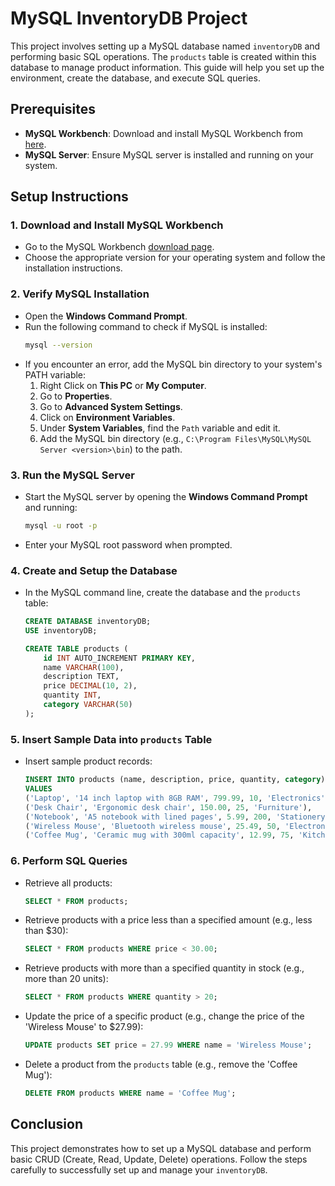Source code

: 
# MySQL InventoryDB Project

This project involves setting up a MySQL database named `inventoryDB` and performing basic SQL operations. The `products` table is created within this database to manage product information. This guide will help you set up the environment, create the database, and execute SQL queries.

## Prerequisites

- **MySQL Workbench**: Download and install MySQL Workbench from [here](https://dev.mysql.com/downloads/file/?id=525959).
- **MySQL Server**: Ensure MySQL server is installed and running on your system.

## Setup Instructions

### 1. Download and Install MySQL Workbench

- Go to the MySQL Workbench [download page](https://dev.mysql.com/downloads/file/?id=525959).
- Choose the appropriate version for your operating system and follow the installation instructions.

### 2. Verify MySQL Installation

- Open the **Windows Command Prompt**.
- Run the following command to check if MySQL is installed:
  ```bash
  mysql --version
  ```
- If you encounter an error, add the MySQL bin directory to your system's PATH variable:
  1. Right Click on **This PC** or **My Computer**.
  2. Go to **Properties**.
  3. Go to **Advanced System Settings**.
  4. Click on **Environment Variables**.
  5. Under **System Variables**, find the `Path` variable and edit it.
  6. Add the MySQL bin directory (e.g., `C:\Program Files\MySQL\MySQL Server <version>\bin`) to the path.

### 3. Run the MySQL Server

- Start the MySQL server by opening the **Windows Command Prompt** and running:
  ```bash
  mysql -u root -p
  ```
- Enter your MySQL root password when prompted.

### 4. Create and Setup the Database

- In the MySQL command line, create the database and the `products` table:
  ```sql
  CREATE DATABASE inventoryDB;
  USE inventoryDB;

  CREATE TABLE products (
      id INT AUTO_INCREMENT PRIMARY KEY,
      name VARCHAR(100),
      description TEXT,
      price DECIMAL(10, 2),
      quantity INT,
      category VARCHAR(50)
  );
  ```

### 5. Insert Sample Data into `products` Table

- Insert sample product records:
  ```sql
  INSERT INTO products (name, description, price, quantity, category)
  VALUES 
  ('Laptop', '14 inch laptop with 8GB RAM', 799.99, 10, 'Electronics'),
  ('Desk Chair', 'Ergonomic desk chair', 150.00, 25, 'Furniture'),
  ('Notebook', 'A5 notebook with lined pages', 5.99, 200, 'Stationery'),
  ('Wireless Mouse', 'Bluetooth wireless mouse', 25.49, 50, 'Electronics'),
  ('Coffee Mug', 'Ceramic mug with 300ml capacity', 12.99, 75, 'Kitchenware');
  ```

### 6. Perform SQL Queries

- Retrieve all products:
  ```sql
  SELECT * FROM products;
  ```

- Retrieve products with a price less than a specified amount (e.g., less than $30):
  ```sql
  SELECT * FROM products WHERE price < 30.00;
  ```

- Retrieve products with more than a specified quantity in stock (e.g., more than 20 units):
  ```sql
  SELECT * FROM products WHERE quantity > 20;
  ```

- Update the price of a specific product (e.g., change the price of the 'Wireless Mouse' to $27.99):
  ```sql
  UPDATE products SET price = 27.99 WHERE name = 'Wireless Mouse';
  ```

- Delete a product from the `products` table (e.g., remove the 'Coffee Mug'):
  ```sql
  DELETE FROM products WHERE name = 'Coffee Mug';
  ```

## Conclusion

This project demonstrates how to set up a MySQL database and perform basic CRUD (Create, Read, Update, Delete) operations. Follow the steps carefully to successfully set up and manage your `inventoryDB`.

* * *

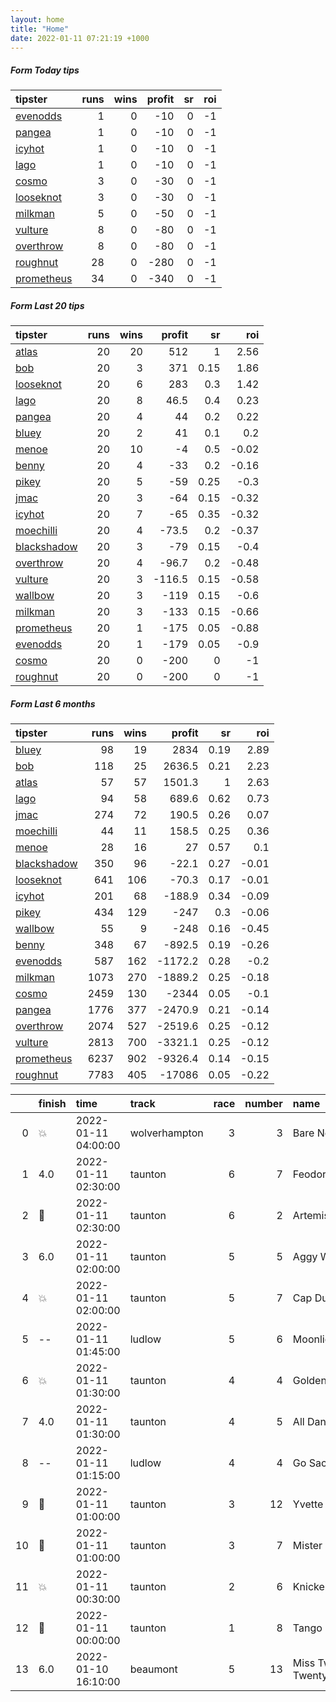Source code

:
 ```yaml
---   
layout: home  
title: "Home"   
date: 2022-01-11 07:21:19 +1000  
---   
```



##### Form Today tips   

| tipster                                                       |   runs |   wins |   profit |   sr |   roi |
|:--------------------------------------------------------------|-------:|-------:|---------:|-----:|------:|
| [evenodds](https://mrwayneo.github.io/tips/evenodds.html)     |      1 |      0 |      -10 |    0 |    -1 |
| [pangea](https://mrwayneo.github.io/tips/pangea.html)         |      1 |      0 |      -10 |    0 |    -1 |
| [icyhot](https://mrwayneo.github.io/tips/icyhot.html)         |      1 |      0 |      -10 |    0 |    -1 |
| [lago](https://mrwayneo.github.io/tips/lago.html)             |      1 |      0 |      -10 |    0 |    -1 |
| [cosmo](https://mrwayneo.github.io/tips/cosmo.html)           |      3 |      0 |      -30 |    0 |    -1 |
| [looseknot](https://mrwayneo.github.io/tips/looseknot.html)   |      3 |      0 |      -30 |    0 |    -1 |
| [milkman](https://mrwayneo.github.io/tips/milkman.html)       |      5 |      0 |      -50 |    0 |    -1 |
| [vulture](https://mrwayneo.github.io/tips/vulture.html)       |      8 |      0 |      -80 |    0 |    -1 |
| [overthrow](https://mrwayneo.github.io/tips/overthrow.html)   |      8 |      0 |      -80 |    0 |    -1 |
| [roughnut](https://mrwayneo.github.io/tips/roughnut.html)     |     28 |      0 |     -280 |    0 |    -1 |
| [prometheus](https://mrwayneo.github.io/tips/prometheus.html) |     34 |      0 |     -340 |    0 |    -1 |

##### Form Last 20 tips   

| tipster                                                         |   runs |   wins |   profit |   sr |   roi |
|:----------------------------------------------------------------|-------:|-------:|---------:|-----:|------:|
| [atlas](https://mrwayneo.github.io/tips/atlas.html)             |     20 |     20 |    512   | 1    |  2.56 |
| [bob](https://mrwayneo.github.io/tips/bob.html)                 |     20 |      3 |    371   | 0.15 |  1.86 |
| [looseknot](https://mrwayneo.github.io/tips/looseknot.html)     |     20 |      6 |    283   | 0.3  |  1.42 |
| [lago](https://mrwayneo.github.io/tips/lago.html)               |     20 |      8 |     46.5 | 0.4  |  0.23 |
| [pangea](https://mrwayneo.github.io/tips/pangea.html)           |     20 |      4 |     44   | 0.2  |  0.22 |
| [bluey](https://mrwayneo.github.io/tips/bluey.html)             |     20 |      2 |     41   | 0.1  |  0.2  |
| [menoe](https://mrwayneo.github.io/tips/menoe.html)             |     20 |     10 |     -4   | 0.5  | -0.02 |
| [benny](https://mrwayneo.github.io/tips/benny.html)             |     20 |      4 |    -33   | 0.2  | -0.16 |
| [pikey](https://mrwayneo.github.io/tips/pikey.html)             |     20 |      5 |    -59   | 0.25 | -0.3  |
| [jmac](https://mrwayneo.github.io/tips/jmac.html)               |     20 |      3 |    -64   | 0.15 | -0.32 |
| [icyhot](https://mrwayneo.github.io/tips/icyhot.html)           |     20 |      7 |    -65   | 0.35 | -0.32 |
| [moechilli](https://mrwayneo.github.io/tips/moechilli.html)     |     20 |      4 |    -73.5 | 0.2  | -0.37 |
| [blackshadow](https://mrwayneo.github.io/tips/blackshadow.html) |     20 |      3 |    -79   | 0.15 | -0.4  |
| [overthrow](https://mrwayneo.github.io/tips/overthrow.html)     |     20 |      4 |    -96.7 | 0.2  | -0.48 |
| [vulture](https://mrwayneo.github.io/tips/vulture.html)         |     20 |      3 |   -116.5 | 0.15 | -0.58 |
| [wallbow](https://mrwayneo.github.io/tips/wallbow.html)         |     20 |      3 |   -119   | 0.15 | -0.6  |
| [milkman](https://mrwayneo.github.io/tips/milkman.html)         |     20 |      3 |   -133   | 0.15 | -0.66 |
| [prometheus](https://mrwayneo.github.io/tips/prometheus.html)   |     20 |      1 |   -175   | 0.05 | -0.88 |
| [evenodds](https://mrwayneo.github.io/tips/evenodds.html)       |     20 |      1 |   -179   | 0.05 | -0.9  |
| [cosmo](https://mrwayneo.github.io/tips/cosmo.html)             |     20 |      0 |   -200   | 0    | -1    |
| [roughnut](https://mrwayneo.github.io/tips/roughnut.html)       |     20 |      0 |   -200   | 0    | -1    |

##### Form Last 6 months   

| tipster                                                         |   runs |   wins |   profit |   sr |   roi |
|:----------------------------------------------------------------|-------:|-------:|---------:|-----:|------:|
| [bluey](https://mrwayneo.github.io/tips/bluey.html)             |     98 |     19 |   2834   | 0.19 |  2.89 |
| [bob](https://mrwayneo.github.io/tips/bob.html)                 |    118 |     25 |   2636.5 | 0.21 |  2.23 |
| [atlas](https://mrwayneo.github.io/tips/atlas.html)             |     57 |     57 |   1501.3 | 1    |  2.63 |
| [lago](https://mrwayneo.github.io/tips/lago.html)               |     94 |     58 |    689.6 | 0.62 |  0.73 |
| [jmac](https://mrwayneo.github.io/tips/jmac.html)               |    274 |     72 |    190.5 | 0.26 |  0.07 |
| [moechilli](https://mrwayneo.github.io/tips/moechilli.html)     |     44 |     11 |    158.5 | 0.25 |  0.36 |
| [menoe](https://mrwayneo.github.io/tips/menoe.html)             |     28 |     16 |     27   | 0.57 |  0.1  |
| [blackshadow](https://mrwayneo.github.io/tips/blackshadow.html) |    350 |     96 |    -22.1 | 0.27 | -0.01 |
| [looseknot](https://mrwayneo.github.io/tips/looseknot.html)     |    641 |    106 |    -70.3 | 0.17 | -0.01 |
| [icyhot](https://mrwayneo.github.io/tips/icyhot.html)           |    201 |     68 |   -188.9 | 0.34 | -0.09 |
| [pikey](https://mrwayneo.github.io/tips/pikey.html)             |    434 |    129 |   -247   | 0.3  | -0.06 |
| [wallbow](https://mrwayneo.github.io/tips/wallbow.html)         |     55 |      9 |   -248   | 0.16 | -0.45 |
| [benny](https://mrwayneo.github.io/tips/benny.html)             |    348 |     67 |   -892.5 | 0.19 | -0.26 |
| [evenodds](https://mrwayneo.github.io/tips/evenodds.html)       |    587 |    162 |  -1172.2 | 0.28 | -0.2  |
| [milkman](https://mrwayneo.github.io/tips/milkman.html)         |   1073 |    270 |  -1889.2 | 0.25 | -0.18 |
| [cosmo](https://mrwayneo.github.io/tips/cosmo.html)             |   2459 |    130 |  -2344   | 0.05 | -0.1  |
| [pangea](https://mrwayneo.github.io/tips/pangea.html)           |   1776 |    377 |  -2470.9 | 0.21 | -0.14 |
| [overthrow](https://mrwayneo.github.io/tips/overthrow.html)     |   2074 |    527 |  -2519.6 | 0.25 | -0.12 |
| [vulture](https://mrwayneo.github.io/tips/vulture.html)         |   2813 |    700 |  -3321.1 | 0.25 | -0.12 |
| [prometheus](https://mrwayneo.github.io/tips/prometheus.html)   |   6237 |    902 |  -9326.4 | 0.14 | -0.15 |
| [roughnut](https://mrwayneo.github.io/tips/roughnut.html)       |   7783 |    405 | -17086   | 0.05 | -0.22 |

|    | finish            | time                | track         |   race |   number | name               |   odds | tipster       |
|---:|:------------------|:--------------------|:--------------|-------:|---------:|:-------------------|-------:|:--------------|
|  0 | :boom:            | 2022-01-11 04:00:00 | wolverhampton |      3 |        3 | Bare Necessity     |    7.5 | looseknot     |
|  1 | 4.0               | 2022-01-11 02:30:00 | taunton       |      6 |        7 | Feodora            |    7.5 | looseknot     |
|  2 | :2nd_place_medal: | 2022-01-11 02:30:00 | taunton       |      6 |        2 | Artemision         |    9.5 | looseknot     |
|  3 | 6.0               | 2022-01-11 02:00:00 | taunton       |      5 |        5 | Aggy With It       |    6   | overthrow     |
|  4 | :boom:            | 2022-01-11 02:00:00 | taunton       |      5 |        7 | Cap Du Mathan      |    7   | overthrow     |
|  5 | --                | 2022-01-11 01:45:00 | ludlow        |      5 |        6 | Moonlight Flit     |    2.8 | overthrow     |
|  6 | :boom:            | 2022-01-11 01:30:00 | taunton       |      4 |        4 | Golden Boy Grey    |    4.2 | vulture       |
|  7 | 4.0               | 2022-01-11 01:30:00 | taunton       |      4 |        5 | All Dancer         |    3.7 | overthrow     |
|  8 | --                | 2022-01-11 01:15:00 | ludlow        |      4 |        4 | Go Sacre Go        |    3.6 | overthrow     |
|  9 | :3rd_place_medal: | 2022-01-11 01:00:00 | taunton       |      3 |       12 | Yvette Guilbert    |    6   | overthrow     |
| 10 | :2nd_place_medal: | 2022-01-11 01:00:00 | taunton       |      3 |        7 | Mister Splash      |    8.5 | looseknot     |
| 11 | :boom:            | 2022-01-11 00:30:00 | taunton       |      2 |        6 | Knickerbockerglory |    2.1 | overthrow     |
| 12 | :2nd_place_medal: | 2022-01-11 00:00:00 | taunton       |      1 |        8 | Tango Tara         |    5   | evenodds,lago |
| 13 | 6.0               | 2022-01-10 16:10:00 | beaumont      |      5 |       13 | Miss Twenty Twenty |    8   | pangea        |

▸ **Exercise description**
Scan the listing above for the line that has "-73.5 | 0.2", then copy exactly from that line through the line that has "0.05 | -0.9".

▸ **Worked solution**
| [moechilli](https://mrwayneo.github.io/tips/moechilli.html)     |     20 |      4 |    -73.5 | 0.2  | -0.37 |
| [blackshadow](https://mrwayneo.github.io/tips/blackshadow.html) |     20 |      3 |    -79   | 0.15 | -0.4  |
| [overthrow](https://mrwayneo.github.io/tips/overthrow.html)     |     20 |      4 |    -96.7 | 0.2  | -0.48 |
| [vulture](https://mrwayneo.github.io/tips/vulture.html)         |     20 |      3 |   -116.5 | 0.15 | -0.58 |
| [wallbow](https://mrwayneo.github.io/tips/wallbow.html)         |     20 |      3 |   -119   | 0.15 | -0.6  |
| [milkman](https://mrwayneo.github.io/tips/milkman.html)         |     20 |      3 |   -133   | 0.15 | -0.66 |
| [prometheus](https://mrwayneo.github.io/tips/prometheus.html)   |     20 |      1 |   -175   | 0.05 | -0.88 |
| [evenodds](https://mrwayneo.github.io/tips/evenodds.html)       |     20 |      1 |   -179   | 0.05 | -0.9  |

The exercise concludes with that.